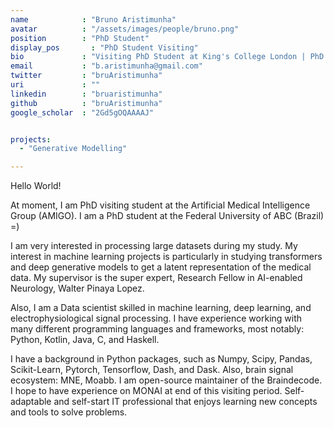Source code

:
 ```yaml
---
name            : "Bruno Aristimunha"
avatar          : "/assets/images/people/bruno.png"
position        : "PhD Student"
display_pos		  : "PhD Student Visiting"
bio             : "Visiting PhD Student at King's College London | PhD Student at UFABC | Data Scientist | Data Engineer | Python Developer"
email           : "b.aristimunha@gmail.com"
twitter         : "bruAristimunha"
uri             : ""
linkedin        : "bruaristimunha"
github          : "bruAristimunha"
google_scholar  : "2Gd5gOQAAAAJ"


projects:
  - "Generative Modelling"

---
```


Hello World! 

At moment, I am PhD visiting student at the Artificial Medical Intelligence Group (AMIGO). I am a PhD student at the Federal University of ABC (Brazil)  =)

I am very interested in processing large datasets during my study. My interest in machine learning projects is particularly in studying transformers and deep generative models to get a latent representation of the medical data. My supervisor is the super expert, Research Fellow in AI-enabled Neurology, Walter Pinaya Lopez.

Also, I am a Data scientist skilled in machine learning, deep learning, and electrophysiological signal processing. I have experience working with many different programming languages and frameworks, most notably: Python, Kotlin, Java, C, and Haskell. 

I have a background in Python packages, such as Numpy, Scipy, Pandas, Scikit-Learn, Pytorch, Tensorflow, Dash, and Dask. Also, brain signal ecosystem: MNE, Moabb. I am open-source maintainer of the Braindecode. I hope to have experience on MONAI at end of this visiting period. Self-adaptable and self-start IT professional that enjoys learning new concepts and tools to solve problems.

::::

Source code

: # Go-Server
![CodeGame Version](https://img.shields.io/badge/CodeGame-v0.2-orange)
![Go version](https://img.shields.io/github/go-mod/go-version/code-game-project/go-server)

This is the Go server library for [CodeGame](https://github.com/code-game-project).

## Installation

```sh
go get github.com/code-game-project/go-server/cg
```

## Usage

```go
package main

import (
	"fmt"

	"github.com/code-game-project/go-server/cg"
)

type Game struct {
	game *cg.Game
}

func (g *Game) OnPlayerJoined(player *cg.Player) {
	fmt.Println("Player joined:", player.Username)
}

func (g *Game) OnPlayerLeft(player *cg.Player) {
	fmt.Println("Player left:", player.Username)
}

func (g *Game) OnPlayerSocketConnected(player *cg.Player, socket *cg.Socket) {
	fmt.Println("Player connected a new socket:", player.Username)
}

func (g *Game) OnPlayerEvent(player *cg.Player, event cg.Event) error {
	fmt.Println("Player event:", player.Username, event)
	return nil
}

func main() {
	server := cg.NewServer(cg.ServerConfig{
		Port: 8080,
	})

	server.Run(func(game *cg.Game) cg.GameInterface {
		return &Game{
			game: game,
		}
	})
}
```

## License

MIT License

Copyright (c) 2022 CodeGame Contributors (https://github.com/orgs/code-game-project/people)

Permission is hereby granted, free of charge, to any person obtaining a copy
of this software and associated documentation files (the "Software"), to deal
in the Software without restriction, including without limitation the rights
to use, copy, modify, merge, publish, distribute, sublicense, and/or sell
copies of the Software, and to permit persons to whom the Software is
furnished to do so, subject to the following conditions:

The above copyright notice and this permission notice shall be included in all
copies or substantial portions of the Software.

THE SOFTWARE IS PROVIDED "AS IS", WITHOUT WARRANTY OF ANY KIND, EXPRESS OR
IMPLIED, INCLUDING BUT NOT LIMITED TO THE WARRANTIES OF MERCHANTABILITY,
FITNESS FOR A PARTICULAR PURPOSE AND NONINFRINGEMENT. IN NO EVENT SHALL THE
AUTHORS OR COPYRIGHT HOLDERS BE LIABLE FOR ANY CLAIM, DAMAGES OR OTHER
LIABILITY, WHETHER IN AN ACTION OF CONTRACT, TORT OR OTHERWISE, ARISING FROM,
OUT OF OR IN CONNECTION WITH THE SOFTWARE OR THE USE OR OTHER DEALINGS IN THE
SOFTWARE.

::::

■ **TASK GOAL**
Only lines holding the word "player" are wanted; copy each one from the listing.

■ **TASK SOLUTION**
func (g *Game) OnPlayerJoined(player *cg.Player) {
	fmt.Println("Player joined:", player.Username)
func (g *Game) OnPlayerLeft(player *cg.Player) {
	fmt.Println("Player left:", player.Username)
func (g *Game) OnPlayerSocketConnected(player *cg.Player, socket *cg.Socket) {
	fmt.Println("Player connected a new socket:", player.Username)
func (g *Game) OnPlayerEvent(player *cg.Player, event cg.Event) error {
	fmt.Println("Player event:", player.Username, event)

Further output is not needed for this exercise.